L’EFSA émet des conseils pour réduire les risques d’une exposition possible à la bactérie STEC dans les légumes

Communiqué de presse
9 juin 2011

L’Autorité européenne de sécurité des aliments (EFSA) a publié son évaluation rapide des risques relative à l’exposition des consommateurs aux bactéries STEC/VTEC (E. coli productrices de shigatoxines ou de vérotoxines) via la consommation de légumes crus et elle a dispensé des conseils sur des options d’atténuation des risques liés à une éventuelle contamination des aliments et aux infections humaines. La souche (STEC O104:H4) responsable des foyers actuels en Allemagne, bien que rare, est similaire à des souches ayant déjà été signalées[1].

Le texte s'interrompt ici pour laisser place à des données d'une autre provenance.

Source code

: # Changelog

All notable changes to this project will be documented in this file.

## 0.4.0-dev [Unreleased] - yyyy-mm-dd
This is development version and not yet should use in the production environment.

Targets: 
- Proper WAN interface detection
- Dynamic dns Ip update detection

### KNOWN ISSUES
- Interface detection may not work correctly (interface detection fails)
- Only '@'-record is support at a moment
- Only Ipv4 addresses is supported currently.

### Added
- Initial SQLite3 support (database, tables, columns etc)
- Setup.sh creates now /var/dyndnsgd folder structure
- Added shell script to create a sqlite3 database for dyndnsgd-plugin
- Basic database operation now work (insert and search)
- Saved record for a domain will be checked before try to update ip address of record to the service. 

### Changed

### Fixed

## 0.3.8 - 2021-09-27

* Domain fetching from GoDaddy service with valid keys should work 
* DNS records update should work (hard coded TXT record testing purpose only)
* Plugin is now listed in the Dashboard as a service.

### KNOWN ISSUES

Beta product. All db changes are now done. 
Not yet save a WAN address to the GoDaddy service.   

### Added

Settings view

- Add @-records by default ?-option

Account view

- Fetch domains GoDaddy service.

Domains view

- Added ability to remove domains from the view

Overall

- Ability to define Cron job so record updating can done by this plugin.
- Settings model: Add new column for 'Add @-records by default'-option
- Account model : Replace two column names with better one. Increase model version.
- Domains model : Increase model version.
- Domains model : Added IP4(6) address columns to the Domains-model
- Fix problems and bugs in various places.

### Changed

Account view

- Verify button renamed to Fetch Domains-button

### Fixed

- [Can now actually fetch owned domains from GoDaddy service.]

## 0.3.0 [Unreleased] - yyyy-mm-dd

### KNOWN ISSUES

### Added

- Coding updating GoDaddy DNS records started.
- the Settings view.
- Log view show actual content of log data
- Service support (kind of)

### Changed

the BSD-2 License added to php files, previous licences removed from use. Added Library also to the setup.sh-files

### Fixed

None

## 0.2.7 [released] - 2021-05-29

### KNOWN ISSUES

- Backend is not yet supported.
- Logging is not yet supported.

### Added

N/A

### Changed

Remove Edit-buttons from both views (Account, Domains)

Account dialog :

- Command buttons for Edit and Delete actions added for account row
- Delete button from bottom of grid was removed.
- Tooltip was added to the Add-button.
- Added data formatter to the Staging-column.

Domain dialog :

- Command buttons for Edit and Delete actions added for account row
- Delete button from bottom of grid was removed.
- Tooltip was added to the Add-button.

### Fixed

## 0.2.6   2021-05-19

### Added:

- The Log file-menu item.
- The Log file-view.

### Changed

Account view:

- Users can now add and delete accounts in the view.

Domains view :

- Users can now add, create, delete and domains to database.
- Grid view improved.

Actuellement, la voie d’exposition aux bactéries STEC en Allemagne reste inconnue. Bien que la contamination de légumes frais par une bactérie STEC soit rare, ce type de bactérie a déjà été associé à des cas graves, y compris les cas actuels en Allemagne. C’est pourquoi la Commission européenne a demandé à l’EFSA de fournir des conseils sur l’exposition relative de l’homme aux STEC par l’intermédiaire d’une contamination à la surface ou à l’intérieur des légumes et par l’intermédiaire de la manipulation des légumes depuis la ferme jusqu’au consommateur. En raison du peu d’informations disponibles sur la présence de STEC dans les légumes, les scientifiques de l’EFSA n’ont pas été en mesure d’estimer l’exposition relative pour l’homme par ces voies. Pour ce qui concerne l’atténuation des risques, les scientifiques de l’EFSA soulignent l’importance d’éviter la contamination avant et après la récolte.

Les scientifiques de l’EFSA ont estimé que la souche responsable des cas en Allemagne était similaire à des souches déjà observées. Toutefois, dans les cas actuels, la souche est responsable d’un nombre anormalement élevé de personnes contaminées et d’une gravité accrue de la maladie. L’infection par une bactérie STEC peut provoquer des diarrhées sanglantes et peut causer un syndrome hémolytique et urémique (SHU) chez l’homme, une maladie systémique pouvant, dans certains cas, entraîner une insuffisance rénale sévère et des décès.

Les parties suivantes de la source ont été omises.